-------- Data to process --------

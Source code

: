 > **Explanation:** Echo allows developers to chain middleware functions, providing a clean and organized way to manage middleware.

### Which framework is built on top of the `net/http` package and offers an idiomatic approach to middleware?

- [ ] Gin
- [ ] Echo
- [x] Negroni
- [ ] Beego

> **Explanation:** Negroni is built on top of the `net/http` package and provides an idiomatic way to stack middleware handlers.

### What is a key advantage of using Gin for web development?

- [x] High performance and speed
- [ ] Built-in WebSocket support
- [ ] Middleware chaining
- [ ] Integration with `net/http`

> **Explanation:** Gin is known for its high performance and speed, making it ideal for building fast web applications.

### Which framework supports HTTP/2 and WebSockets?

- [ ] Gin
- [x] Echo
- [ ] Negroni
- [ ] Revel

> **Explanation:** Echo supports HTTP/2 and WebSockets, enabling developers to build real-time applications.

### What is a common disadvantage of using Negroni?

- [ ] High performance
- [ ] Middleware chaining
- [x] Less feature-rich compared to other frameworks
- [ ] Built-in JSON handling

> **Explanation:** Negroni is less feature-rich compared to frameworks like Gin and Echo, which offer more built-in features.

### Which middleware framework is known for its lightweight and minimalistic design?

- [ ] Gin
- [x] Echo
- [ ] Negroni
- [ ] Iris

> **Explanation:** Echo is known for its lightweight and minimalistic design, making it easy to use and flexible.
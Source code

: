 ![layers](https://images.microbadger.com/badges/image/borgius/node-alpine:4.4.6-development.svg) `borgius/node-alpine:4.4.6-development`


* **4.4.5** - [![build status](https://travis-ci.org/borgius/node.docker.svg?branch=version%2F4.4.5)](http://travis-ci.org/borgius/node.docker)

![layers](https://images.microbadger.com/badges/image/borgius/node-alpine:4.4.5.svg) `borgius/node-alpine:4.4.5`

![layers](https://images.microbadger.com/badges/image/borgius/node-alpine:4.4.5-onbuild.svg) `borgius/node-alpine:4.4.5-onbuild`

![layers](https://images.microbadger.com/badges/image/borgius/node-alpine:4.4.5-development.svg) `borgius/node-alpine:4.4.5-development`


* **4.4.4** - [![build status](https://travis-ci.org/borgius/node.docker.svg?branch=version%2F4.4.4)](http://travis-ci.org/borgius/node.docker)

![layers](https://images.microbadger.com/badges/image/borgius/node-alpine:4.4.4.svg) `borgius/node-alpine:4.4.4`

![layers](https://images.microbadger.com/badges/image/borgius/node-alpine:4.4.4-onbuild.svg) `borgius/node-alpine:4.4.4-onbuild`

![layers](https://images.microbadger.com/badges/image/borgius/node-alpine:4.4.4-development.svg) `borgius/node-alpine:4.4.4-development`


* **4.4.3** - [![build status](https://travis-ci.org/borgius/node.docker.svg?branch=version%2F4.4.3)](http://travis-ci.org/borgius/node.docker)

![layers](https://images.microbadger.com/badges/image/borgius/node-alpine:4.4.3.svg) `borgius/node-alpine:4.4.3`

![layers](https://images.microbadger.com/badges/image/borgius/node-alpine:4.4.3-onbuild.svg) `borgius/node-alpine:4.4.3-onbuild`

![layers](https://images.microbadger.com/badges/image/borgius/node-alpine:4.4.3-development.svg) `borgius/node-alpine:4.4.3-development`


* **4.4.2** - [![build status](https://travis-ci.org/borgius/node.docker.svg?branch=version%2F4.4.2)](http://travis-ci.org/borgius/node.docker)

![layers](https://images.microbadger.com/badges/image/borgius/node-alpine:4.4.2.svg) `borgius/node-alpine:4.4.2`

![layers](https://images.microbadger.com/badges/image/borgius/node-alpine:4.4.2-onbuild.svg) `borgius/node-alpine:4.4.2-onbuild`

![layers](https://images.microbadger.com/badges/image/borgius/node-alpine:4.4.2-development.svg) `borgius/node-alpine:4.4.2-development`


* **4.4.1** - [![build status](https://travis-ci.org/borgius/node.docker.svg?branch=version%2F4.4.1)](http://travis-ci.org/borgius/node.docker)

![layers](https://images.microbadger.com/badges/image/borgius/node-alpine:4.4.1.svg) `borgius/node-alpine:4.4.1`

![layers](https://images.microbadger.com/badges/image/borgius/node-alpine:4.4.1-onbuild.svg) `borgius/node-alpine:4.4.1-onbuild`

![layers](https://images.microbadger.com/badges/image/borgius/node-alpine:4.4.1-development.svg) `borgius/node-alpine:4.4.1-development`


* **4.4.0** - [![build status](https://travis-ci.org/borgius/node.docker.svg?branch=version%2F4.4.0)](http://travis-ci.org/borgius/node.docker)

--------

#### Try it
Each record must be repeated exactly as it appears above.

#### Answer to this task
Source code

: > **Explanation:** Echo allows developers to chain middleware functions, providing a clean and organized way to manage middleware.

### Which framework is built on top of the `net/http` package and offers an idiomatic approach to middleware?

- [ ] Gin
- [ ] Echo
- [x] Negroni
- [ ] Beego

> **Explanation:** Negroni is built on top of the `net/http` package and provides an idiomatic way to stack middleware handlers.

### What is a key advantage of using Gin for web development?

- [x] High performance and speed
- [ ] Built-in WebSocket support
- [ ] Middleware chaining
- [ ] Integration with `net/http`

> **Explanation:** Gin is known for its high performance and speed, making it ideal for building fast web applications.

### Which framework supports HTTP/2 and WebSockets?

- [ ] Gin
- [x] Echo
- [ ] Negroni
- [ ] Revel

> **Explanation:** Echo supports HTTP/2 and WebSockets, enabling developers to build real-time applications.

### What is a common disadvantage of using Negroni?

- [ ] High performance
- [ ] Middleware chaining
- [x] Less feature-rich compared to other frameworks
- [ ] Built-in JSON handling

> **Explanation:** Negroni is less feature-rich compared to frameworks like Gin and Echo, which offer more built-in features.

### Which middleware framework is known for its lightweight and minimalistic design?

- [ ] Gin
- [x] Echo
- [ ] Negroni
- [ ] Iris

> **Explanation:** Echo is known for its lightweight and minimalistic design, making it easy to use and flexible.
Source code

: ![layers](https://images.microbadger.com/badges/image/borgius/node-alpine:4.4.6-development.svg) `borgius/node-alpine:4.4.6-development`


* **4.4.5** - [![build status](https://travis-ci.org/borgius/node.docker.svg?branch=version%2F4.4.5)](http://travis-ci.org/borgius/node.docker)

![layers](https://images.microbadger.com/badges/image/borgius/node-alpine:4.4.5.svg) `borgius/node-alpine:4.4.5`

![layers](https://images.microbadger.com/badges/image/borgius/node-alpine:4.4.5-onbuild.svg) `borgius/node-alpine:4.4.5-onbuild`

![layers](https://images.microbadger.com/badges/image/borgius/node-alpine:4.4.5-development.svg) `borgius/node-alpine:4.4.5-development`


* **4.4.4** - [![build status](https://travis-ci.org/borgius/node.docker.svg?branch=version%2F4.4.4)](http://travis-ci.org/borgius/node.docker)

![layers](https://images.microbadger.com/badges/image/borgius/node-alpine:4.4.4.svg) `borgius/node-alpine:4.4.4`

![layers](https://images.microbadger.com/badges/image/borgius/node-alpine:4.4.4-onbuild.svg) `borgius/node-alpine:4.4.4-onbuild`

![layers](https://images.microbadger.com/badges/image/borgius/node-alpine:4.4.4-development.svg) `borgius/node-alpine:4.4.4-development`


* **4.4.3** - [![build status](https://travis-ci.org/borgius/node.docker.svg?branch=version%2F4.4.3)](http://travis-ci.org/borgius/node.docker)

![layers](https://images.microbadger.com/badges/image/borgius/node-alpine:4.4.3.svg) `borgius/node-alpine:4.4.3`

![layers](https://images.microbadger.com/badges/image/borgius/node-alpine:4.4.3-onbuild.svg) `borgius/node-alpine:4.4.3-onbuild`

![layers](https://images.microbadger.com/badges/image/borgius/node-alpine:4.4.3-development.svg) `borgius/node-alpine:4.4.3-development`


* **4.4.2** - [![build status](https://travis-ci.org/borgius/node.docker.svg?branch=version%2F4.4.2)](http://travis-ci.org/borgius/node.docker)

![layers](https://images.microbadger.com/badges/image/borgius/node-alpine:4.4.2.svg) `borgius/node-alpine:4.4.2`

![layers](https://images.microbadger.com/badges/image/borgius/node-alpine:4.4.2-onbuild.svg) `borgius/node-alpine:4.4.2-onbuild`

![layers](https://images.microbadger.com/badges/image/borgius/node-alpine:4.4.2-development.svg) `borgius/node-alpine:4.4.2-development`


* **4.4.1** - [![build status](https://travis-ci.org/borgius/node.docker.svg?branch=version%2F4.4.1)](http://travis-ci.org/borgius/node.docker)

![layers](https://images.microbadger.com/badges/image/borgius/node-alpine:4.4.1.svg) `borgius/node-alpine:4.4.1`

![layers](https://images.microbadger.com/badges/image/borgius/node-alpine:4.4.1-onbuild.svg) `borgius/node-alpine:4.4.1-onbuild`

![layers](https://images.microbadger.com/badges/image/borgius/node-alpine:4.4.1-development.svg) `borgius/node-alpine:4.4.1-development`


* **4.4.0** - [![build status](https://travis-ci.org/borgius/node.docker.svg?branch=version%2F4.4.0)](http://travis-ci.org/borgius/node.docker)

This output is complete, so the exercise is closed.